Radiative and non-radiative effects of a substrate on localized plasmon resonance of particles

TL;DR

This study uses computational methods to analyze how substrates influence localized plasmon resonances in metallic nanoparticles, revealing complex radiative and non-radiative effects dependent on incident radiation parameters.

Contribution

It provides a detailed theoretical explanation of substrate effects on plasmon resonances, considering incident radiation angle, polarization, and particle shape, which was previously inconclusive.

Findings

Radiative coupling can both quench and enhance resonance.

Non-radiative interactions shift and enhance plasmon resonances.

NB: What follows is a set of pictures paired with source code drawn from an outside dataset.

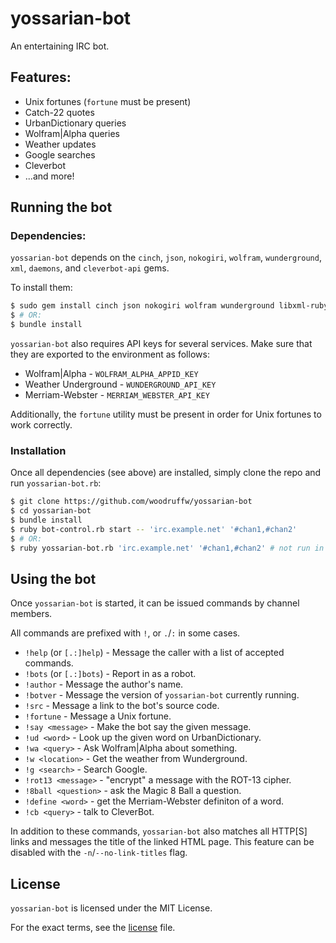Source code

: yossarian-bot
=============

An entertaining IRC bot.

## Features:
* Unix fortunes (`fortune` must be present)
* Catch-22 quotes
* UrbanDictionary queries
* Wolfram|Alpha queries
* Weather updates
* Google searches
* Cleverbot
* ...and more!

## Running the bot

### Dependencies:
`yossarian-bot` depends on the `cinch`, `json`, `nokogiri`, `wolfram`,
`wunderground`, `xml`, `daemons`, and `cleverbot-api` gems.

To install them:

```bash
$ sudo gem install cinch json nokogiri wolfram wunderground libxml-ruby daemons cleverbot-api
$ # OR:
$ bundle install
```

`yossarian-bot` also requires API keys for several services. Make sure that
they are exported to the environment as follows:

* Wolfram|Alpha - `WOLFRAM_ALPHA_APPID_KEY`
* Weather Underground - `WUNDERGROUND_API_KEY`
* Merriam-Webster - `MERRIAM_WEBSTER_API_KEY`

Additionally, the `fortune` utility must be present in order for Unix fortunes
to work correctly.

### Installation
Once all dependencies (see above) are installed, simply clone the repo and
run `yossarian-bot.rb`:

```bash
$ git clone https://github.com/woodruffw/yossarian-bot
$ cd yossarian-bot
$ bundle install
$ ruby bot-control.rb start -- 'irc.example.net' '#chan1,#chan2'
$ # OR:
$ ruby yossarian-bot.rb 'irc.example.net' '#chan1,#chan2' # not run in background
```

## Using the bot

Once `yossarian-bot` is started, it can be issued commands by channel members.

All commands are prefixed with `!`, or `.`/`:` in some cases.

* `!help` (or `[.:]help`) - Message the caller with a list of accepted commands.
* `!bots` (or `[.:]bots`) - Report in as a robot.
* `!author` - Message the author's name.
* `!botver` - Message the version of `yossarian-bot` currently running.
* `!src` - Message a link to the bot's source code.
* `!fortune` - Message a Unix fortune.
* `!say <message>` - Make the bot say the given message.
* `!ud <word>` - Look up the given word on UrbanDictionary.
* `!wa <query>` - Ask Wolfram|Alpha about something.
* `!w <location>` - Get the weather from Wunderground.
* `!g <search>` - Search Google.
* `!rot13 <message>` - "encrypt" a message with the ROT-13 cipher.
* `!8ball <question>` - ask the Magic 8 Ball a question.
* `!define <word>` - get the Merriam-Webster definiton of a word.
* `!cb <query>` - talk to CleverBot.

In addition to these commands, `yossarian-bot` also matches all HTTP[S] links
and messages the title of the linked HTML page. This feature can be disabled
with the `-n`/`--no-link-titles` flag.

## License

`yossarian-bot` is licensed under the MIT License.

For the exact terms, see the [license](./LICENSE) file.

Resonance effects depend on particle shape and incident radiation polarization.

Abstract

Experiments have shown strong effects of some substrates on the localized plasmons of metallic nano particles but they are inconclusive on the affecting parameters. Here we have used Discrete Dipole Approximation in conjunction with Sommerfeld integral relations to explain the effect of the substrates as a function of the parameters of incident radiation. The radiative coupling can both quench and enhance the resonance and its dependence on the angle and polarization of incident radiation with respect to the surface is shown. Non-radiative interaction with the substrate enhances the plasmon resonance of the particles and can shift the resonances from their free-space energies significantly. The non-radiative interaction of the substrate is sensitive to the shape of particles and polarization of incident radiation with respect to substrate. Our results show that plasmon resonances in coupled and single particles can be significantly altered from their free-space resonances and are quenched or enhanced by the choice of substrate and polarization of incident radiation.